# Problem description
Nothing but a number belongs in the answer: how many lines of the records below contain the string "Coachella".

Records from a collection:
+++

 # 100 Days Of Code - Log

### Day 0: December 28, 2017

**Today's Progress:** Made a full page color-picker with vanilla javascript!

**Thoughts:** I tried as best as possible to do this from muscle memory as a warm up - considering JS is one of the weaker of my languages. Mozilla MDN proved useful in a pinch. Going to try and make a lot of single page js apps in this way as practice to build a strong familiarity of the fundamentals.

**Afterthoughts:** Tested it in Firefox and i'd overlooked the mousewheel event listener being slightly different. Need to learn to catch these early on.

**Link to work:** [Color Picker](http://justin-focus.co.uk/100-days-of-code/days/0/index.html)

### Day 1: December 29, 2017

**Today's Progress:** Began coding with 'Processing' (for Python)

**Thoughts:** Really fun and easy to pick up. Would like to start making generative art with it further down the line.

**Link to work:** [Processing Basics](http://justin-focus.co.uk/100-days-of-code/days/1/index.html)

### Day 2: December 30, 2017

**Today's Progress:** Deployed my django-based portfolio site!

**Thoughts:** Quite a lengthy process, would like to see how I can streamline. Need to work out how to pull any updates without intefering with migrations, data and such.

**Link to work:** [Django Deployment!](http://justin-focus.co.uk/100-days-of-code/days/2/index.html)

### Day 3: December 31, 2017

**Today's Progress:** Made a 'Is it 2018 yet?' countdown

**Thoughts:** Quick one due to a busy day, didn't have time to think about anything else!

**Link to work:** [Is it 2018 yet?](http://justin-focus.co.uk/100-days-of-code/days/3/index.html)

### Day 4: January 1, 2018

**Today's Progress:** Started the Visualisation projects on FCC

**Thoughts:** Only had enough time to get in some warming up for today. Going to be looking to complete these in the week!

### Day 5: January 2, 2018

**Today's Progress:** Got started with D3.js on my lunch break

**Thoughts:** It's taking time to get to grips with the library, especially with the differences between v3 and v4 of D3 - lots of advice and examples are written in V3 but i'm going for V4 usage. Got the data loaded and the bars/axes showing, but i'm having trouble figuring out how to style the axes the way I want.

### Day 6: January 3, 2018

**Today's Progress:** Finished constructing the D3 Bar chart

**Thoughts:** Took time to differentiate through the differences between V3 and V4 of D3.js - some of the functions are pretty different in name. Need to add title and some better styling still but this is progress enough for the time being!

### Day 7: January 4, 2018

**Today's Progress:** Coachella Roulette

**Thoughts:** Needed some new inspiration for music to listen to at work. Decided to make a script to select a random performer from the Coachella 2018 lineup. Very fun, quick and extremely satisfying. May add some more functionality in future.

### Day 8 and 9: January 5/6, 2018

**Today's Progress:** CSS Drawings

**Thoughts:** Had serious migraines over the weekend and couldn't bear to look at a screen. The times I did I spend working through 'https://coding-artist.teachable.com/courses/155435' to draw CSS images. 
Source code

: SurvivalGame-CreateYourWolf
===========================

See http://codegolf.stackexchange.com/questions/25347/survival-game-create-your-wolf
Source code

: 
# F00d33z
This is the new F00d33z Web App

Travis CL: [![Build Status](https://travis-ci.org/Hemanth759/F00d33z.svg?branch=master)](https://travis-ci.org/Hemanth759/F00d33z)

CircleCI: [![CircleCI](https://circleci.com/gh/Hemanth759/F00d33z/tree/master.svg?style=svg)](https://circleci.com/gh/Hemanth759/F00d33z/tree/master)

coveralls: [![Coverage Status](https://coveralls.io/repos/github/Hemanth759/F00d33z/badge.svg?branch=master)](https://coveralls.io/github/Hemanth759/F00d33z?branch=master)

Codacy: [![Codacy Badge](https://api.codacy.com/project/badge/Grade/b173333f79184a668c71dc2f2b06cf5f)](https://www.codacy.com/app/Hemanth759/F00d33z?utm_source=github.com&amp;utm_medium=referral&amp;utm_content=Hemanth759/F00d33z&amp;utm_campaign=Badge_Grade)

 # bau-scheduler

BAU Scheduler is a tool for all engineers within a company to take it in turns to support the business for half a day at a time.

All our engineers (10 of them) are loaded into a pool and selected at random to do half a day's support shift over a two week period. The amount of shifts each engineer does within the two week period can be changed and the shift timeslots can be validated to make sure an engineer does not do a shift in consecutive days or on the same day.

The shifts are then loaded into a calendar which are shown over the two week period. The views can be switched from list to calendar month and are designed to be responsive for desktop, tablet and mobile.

+++

# Completed exercise
2